Trump: Bei US-Militäreinsatz in Venezuela starben „viele Kubaner“
Bei dem US-Militäreinsatz in Venezuela und der Gefangennahme von Maduro sind nach Angaben von US-Präsident Donald Trump „viele“ kubanische Staatsbürger getötet worden. „Sie haben Maduro beschützt. Das war kein guter Zug“, sagte Trump der „New York Post“.
„Kuba war immer sehr abhängig von Venezuela. Von dort bekamen sie ihr Geld, und sie haben Venezuela beschützt, aber in diesem Fall hat das nicht so gut funktioniert“, sagte Trump weiter. Militärische Maßnahmen gegenüber dem wirtschaftlich geschwächten Kuba ziehe er nicht in Betracht: „Nein, Kuba wird ganz von selbst fallen.“
Kuba und Venezuela gelten als enge Verbündete. Beide südamerikanischen Länder eint eine kommunistische Ausrichtung sowie von den USA auferlegte Wirtschaftssanktionen. Caracas unterstützte Kuba zudem seit Jahrzehnten in wirtschaftlicher Hinsicht.
Bisherige Vizepräsidentin übernimmt das Präsidentenamt
Nach der Entmachtung Maduros durch die USA ernannte das Oberste Gericht Venezuelas die bisherige Vizepräsidentin Delcy Rodríguez zur Interimspräsidentin. Rodríguez werde „vorübergehend alle mit dem Amt des Präsidenten verbundenen Eigenschaften, Pflichten und Befugnisse übernehmen und ausüben“, entschied das Gericht in Caracas am späten Samstagabend (Ortszeit). Mit dem Schritt solle die Kontinuität der Verwaltung und Verteidigung des Landes gewährleistet werden.
Vor Reportern erklärte Trump, dass sich Rodríguez in einem langen Gespräch mit US-Außenminister Rubio kooperationsbereit gezeigt habe. „Sie ist im Grunde willens, das zu tun, was wir für notwendig halten, um Venezuela wieder großartig zu machen.“ Darauf deutet bislang allerdings nichts hin. Rodríguez gilt als eine der loyalsten Figuren in Maduros Machtzentrum. Die 56-jährige Juristin hatte als Außenministerin (2014–2017) den konfrontativen Kurs gegen die USA geprägt, den sie als Vizepräsidentin fortsetzte. Rodríguez forderte nach dem US-Militäreinsatz die sofortige Freilassung von Maduro und seiner Frau. Kurz nach ihrer Ernennung zur Interimspräsidentin trat Rodriguez zudem im Staatsfernsehen auf und erklärte, Maduro sei weiterhin der einzige Präsident Venezuelas.
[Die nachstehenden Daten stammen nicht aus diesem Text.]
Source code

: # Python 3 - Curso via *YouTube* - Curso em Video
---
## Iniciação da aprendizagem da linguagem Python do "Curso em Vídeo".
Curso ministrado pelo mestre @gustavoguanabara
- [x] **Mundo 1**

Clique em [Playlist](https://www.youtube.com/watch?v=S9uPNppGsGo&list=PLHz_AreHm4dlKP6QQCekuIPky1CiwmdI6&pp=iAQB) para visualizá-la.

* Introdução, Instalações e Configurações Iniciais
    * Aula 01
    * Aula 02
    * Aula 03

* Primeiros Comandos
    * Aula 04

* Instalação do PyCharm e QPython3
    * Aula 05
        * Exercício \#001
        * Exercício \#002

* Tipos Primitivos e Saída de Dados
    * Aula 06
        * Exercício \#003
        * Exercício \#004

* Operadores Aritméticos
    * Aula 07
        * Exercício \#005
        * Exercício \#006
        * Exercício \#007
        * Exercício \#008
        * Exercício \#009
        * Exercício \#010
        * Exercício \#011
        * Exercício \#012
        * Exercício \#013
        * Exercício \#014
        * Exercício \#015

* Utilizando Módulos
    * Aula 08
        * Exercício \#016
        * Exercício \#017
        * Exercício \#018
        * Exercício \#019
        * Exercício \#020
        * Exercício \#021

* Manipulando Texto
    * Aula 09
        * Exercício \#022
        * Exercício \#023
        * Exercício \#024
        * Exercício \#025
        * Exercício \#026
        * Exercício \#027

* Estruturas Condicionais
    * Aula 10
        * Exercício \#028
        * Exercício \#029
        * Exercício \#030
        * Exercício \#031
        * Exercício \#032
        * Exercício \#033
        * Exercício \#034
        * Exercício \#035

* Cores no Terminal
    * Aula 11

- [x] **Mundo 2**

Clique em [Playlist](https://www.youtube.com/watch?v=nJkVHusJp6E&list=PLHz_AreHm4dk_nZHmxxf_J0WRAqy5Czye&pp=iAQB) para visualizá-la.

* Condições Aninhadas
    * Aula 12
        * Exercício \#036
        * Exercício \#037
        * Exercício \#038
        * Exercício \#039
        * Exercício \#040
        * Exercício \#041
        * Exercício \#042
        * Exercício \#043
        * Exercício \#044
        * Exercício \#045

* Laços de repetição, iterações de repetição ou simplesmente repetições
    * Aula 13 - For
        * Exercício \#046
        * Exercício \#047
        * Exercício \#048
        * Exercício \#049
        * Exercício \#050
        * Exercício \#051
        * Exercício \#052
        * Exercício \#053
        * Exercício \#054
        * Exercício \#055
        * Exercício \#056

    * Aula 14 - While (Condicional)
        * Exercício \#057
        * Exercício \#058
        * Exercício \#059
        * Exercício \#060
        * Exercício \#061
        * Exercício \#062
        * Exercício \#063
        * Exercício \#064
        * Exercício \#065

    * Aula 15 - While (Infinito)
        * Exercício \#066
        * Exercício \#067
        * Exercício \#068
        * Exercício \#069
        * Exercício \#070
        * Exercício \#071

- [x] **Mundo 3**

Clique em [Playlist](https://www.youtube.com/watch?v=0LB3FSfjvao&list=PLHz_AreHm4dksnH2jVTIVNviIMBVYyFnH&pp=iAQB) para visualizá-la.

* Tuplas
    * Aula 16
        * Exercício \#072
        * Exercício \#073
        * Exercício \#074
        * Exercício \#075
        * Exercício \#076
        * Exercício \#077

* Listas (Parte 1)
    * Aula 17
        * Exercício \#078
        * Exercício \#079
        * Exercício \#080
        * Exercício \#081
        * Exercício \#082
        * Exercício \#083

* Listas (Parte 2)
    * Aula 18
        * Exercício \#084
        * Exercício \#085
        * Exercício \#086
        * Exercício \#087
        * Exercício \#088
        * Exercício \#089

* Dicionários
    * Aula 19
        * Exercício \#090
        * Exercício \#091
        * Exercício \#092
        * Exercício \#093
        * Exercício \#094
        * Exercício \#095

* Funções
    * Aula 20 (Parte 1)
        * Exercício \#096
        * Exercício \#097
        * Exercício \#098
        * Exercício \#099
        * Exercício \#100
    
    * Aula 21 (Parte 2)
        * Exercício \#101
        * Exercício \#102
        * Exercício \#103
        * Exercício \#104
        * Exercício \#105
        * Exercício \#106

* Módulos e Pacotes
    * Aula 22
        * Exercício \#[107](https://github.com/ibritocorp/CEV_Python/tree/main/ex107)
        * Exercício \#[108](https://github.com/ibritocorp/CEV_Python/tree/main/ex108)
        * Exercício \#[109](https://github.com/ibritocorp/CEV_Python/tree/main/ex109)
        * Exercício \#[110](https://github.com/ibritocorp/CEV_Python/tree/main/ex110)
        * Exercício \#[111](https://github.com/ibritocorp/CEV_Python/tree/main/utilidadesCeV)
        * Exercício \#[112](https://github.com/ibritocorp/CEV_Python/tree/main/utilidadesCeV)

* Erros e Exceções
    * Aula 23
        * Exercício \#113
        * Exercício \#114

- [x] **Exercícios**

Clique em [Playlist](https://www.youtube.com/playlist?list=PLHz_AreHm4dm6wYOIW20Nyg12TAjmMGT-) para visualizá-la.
Bei dem Militäreinsatz hatten die USA in der Nacht zum Samstag Ziele in Venezuela angegriffen und Maduro gefangen genommen. Trump erkennt ihn nicht als legitimen Staatschef an und wirft ihm vor, in den Drogenhandel involviert zu sein. Die US-Behörden brachten Maduro inzwischen nach New York. Dort soll er bis zu seinem Prozess in Untersuchungshaft sitzen.
Macron fordert Übergangsregierung unter González
Venezuelas Friedensnobelpreisträgerin María Corina Machado forderte die Einsetzung des Oppositionspolitikers Edmundo González Urrutia als Nachfolger. Er habe die Präsidentenwahl vor eineinhalb Jahren gewonnen und sollte sein verfassungsmäßiges Amt nun unverzüglich antreten, schrieb sie auf X. Auch Frankreichs Präsident Emmanuel Macron äußerte sich ähnlich: „Wir betrachteten Maduro als illegitimen Präsidenten und haben keine Träne über das Ende seines Regimes vergossen.“
UN-Botschafter: Venezuela hat Recht auf Selbstverteidigung
Indes betonte Venezuelas UN-Botschafter Samuel Reinaldo Moncada Acosta, das Land behalte sich das Recht auf Selbstverteidigung vor. Caracas verurteile die US-Aktionen und fordere deren sofortiges Ende, hieß es in einem Brief. „Dies ist ein kolonialer Krieg, der darauf abzielt, unsere republikanische Regierungsform zu zerstören, die von unserem Volk frei gewählt wurde, und eine Marionettenregierung zu installieren, die die Plünderung unserer natürlichen Ressourcen ermöglicht – darunter die größten Erdölreserven der Welt.“
Der US-Militäreinsatz in Venezuela hat auch Folgen für den Luftverkehr. Am Samstag (Ortszeit) überflog nach Angaben des Flugverfolgungsdiensts FlightRadar24.com keine einzige Maschine das venezolanische Hoheitsgebiet. Reisende müssten sich darauf einstellen, dass die Beeinträchtigungen noch Tage andauern könnten, so Fluggesellschaften.